Jeremy Mikolajczak, executive director and chief curator of MOAD, described organizing the shows as “an opportunity to honor” an artist who had been his teacher and mentor at UF. Nearly filling the display space at Freedom Tower, this is the most comprehensive exhibition devoted to Mesches, but he is hardly a stranger to the local art scene. Florida International University’s Frost Art Museum in 2010 exhibited work from his Anomie series of idiosyncratic history paintings tracing a timeline between 1492 and 2006; Mesches also has exhibited at Dorsch Gallery and will be included in a group show later this season at Zadok Gallery.
The Freedom Tower exhibition ranges from the first painting Mesches exhibited in 1945 to work finished just last December. A thread that runs through the work is what the show’s curator, Kim Levin, described as “the society of spectacle.” Circuses, amusement parks, fiery conflagrations, palatial interiors all provide the settings for Mesches’ view of the world. “He’s the only artist I know who’s dealing with it,” she says.
The spectacles that Mesches depicts in his large-scale paintings are rarely subtle, but the bold colors, jarring images and impassioned technique are what give his work such power.
In his Paint series, he offers up a compendium of his pictorial concepts, bringing together his brushes and paints with Old Masters who have influenced him, such as El Greco and Goya. Weather Patterns juxtaposes acrobats performing amidst a lightning storm, a human cannonball hurtling into a cloud bank and clowns on stilts walking through a swamp. In the Coming Attractions paintings, sumptuous interiors are filled with skeletons, laundry and images of the downtrodden.
The most recent painting in the exhibition, Shock and Awe 23, shows the artist experimenting with a new technique while maintaining his thematic focus. Multiple paintings are, as he puts it, molded together and finished into a single image of a raging fire. “I’m destroying perspective,’’ Mesches says. “There are chairs bigger than cars.”
The spectacles that the artist portrays inevitably include conflict.
“Since I was two years old,” Mesches says, “all I remember is war, war, war. There’s no such thing as peace. It’s a frightening world, and I have to do something about it.” He concedes that his paintings, unlike television, reach a much smaller community, but says that he wants people who do see them “to question what I’m doing, to bring their own lives into my paintings.”
The artist’s own life is the subject of work showing at MDC’s Kendall Art Gallery. His participation in a 1946 Hollywood trade union strike as well as his illustrations for political magazines caught the attention of the FBI, which kept track of him for a quarter century. Mesches obtained copies of their files through the Freedom of Information Act and turned them into collages — “modern illuminated manuscripts,” he calls them — illustrated with images from that era.

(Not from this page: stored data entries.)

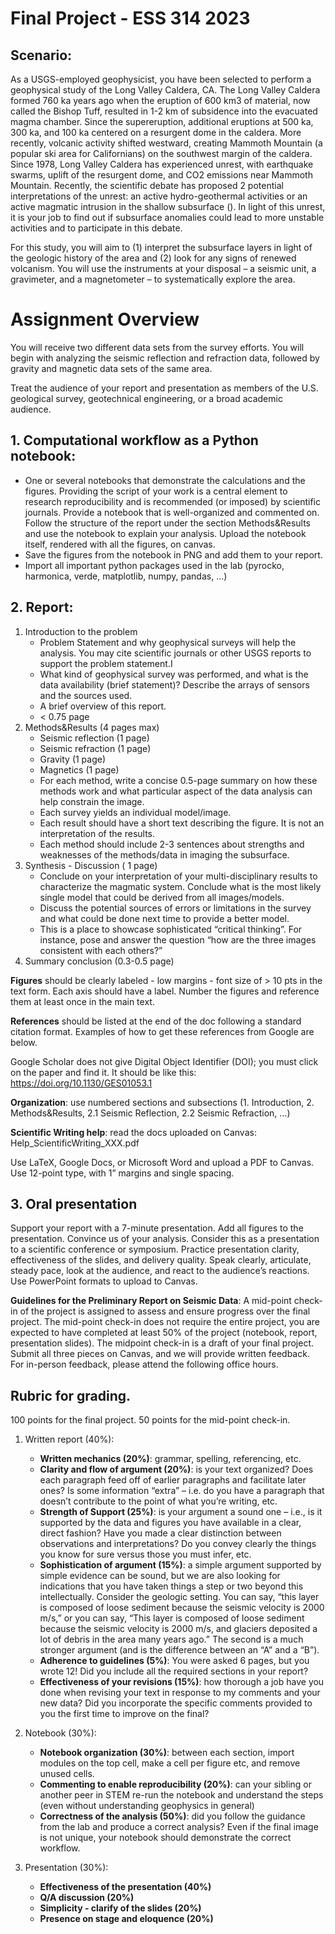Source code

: # Final Project - ESS 314 2023

## Scenario: 
As a USGS-employed geophysicist, you have been selected to perform a geophysical study of the Long Valley Caldera, CA. The Long Valley Caldera formed 760 ka years ago when the eruption of 600 km3 of material, now called the Bishop Tuff, resulted in 1-2 km of subsidence into the evacuated magma chamber. Since the supereruption, additional eruptions at 500 ka, 300 ka, and 100 ka centered on a resurgent dome in the caldera. More recently, volcanic activity shifted westward, creating Mammoth Mountain (a popular ski area for Californians) on the southwest margin of the caldera. Since 1978, Long Valley Caldera has experienced unrest, with earthquake swarms, uplift of the resurgent dome, and CO2 emissions near Mammoth Mountain. Recently, the scientific debate has proposed 2 potential interpretations of the unrest: an active hydro-geothermal activities or an active magmatic intrusion in the shallow subsurface (). In light of this unrest, it is your job to find out if subsurface anomalies could lead to more unstable activities and to participate in this debate.

For this study, you will aim to (1) interpret the subsurface layers in light of the geologic history of the area and (2) look for any signs of renewed volcanism. You will use the instruments at your disposal – a seismic unit, a gravimeter, and a magnetometer – to systematically explore the area. 

# Assignment Overview 
You will receive two different data sets from the survey efforts. You will begin with analyzing the seismic reflection and refraction data, followed by gravity and magnetic data sets of the same area. 

Treat the audience of your report and presentation as members of the U.S. geological survey, geotechnical engineering, or a broad academic audience.

## 1. Computational workflow as a Python notebook:
* One or several notebooks that demonstrate the calculations and the figures. Providing the script of your work is a central element to research reproducibility and is recommended (or imposed) by scientific journals. Provide a notebook that is well-organized and commented on. Follow the structure of the report under the section Methods&Results and use the notebook to explain your analysis. Upload the notebook itself, rendered with all the figures, on canvas. 
* Save the figures from the notebook in PNG and add them to your report.
* Import all important python packages used in the lab (pyrocko, harmonica, verde, matplotlib, numpy, pandas, …) 


## 2. Report:
1. Introduction to the problem
    * Problem Statement and why geophysical surveys will help the analysis. You may cite scientific journals or other USGS reports to support the problem statement.I
    * What kind of geophysical survey was performed, and what is the data availability (brief statement)? Describe the arrays of sensors and the sources used.
    * A brief overview of this report.
    * < 0.75 page
2. Methods&Results (4 pages max)
    * Seismic reflection (1 page)
    * Seismic refraction (1 page)
    * Gravity (1 page)
    * Magnetics (1 page)
    * For each method, write a concise 0.5-page summary on how these methods work and what particular aspect of the data analysis can help constrain the image.
    * Each survey yields an individual model/image.
    * Each result should have a short text describing the figure. It is not an interpretation of the results.
    * Each method should include 2-3 sentences about strengths and weaknesses of the methods/data in imaging the subsurface.
3. Synthesis - Discussion ( 1 page)
    * Conclude on your interpretation of your multi-disciplinary results to characterize the magmatic system. Conclude what is the most likely single model that could be derived from all images/models.
    * Discuss the potential sources of errors or limitations in the survey and what could be done next time to provide a better model.
    * This is a place to showcase sophisticated “critical thinking”. For instance, pose and answer the question “how are the three images consistent with each others?” 
4. Summary conclusion (0.3-0.5 page)

**Figures** should be clearly labeled - low margins - font size of > 10 pts in the text form. Each axis should have a label. Number the figures and reference them at least once in the main text.

**References** should be listed at the end of the doc following a standard citation format. Examples of how to get these references from Google are below.

Google Scholar does not give Digital Object Identifier (DOI); you must click on the paper and find it. It should be like this: https://doi.org/10.1130/GES01053.1

**Organization**: use numbered sections and subsections (1. Introduction, 2. Methods&Results, 2.1 Seismic Reflection, 2.2 Seismic Refraction, …)

**Scientific Writing help**: read the docs uploaded on Canvas:
	Help_ScientificWriting_XXX.pdf

Use LaTeX, Google Docs, or Microsoft Word and upload a PDF to Canvas. Use 12-point type, with 1” margins and single spacing.


## 3. Oral presentation 
Support your report with a 7-minute presentation. Add all figures to the presentation. Convince us of your analysis. Consider this as a presentation to a scientific conference or symposium. Practice presentation clarity, effectiveness of the slides, and delivery quality. Speak clearly, articulate, steady pace, look at the audience, and react to the audience’s reactions.
Use PowerPoint formats to upload to Canvas.

**Guidelines for the Preliminary Report on Seismic Data**: 
A mid-point check-in of the project is assigned to assess and ensure progress over the final project. The mid-point check-in does not require the entire project, you are expected to have completed at least 50% of the project (notebook, report, presentation slides). The midpoint check-in is a draft of your final project. Submit all three pieces on Canvas, and we will provide written feedback. For in-person feedback, please attend the following office hours.


##  Rubric for grading. 
100 points for the final project.
50 points for the mid-point check-in.

1. Written report (40%):
    * **Written mechanics (20%)**: grammar, spelling, referencing, etc. 
    * **Clarity and flow of argument (20%)**: is your text organized? Does each paragraph feed off of earlier paragraphs and facilitate later ones? Is some information “extra” – i.e. do you have a paragraph that doesn’t contribute to the point of what you’re writing, etc. 
    * **Strength of Support (25%)**: is your argument a sound one – i.e., is it supported by the data and figures you have available in a clear, direct fashion? Have you made a clear distinction between observations and interpretations? Do you convey clearly the things you know for sure versus those you must infer, etc. 
    * **Sophistication of argument (15%)**: a simple argument supported by simple evidence can be sound, but we are also looking for indications that you have taken things a step or two beyond this intellectually. Consider the geologic setting. You can say, “this layer is composed of loose sediment because the seismic velocity is 2000 m/s,” or you can say, “This layer is composed of loose sediment because the seismic velocity is 2000 m/s, and glaciers deposited a lot of debris in the area many years ago.” The second is a much stronger argument (and is the difference between an “A” and a “B”). 
    * **Adherence to guidelines (5%)**: You were asked 6 pages, but you wrote 12! Did you include all the required sections in your report? 
    * **Effectiveness of your revisions (15%)**: how thorough a job have you done when revising your text in response to my comments and your new data? Did you incorporate the specific comments provided to you the first time to improve on the final?

2. Notebook (30%):
    * **Notebook organization (30%)**: between each section, import modules on the top cell, make a cell per figure etc, and remove unused cells.
    * **Commenting to enable reproducibility (20%)**: can your sibling or another peer in STEM re-run the notebook and understand the steps (even without understanding geophysics in general)
    * **Correctness of the analysis (50%)**: did you follow the guidance from the lab and produce a correct analysis? Even if the final image is not unique, your notebook should demonstrate the correct workflow.

3. Presentation (30%):
    * **Effectiveness of the presentation (40%)**
    * **Q/A discussion (20%)**
    * **Simplicity - clarify of the slides (20%)**
    * **Presence on stage and eloquence (20%)**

Concurrently, the college’s North Gallery is showing Arnold Mesches: Noise, 10 works that deal with global, urban and political information overload, all simultaneously shouting and vying for attention. This is the first time these works have been exhibited.
A third MDC gallery exhibit is Arnold Mesches: Minispective at the Wolfson Campus’s Center Gallery. A collection of smaller-scale paintings, drawings and collages created between 1996 and 2002, many of these works are preparatory studies for Mesches’ large paintings and offer a glimpse into his artistic practices.
Both Mikolajczak and Levin described Mesches as “an artists’ artist,” one respected among fellow artists, critics and museum curators, but lesser known to the public.
Says Levin: “This retrospective should rectify that.”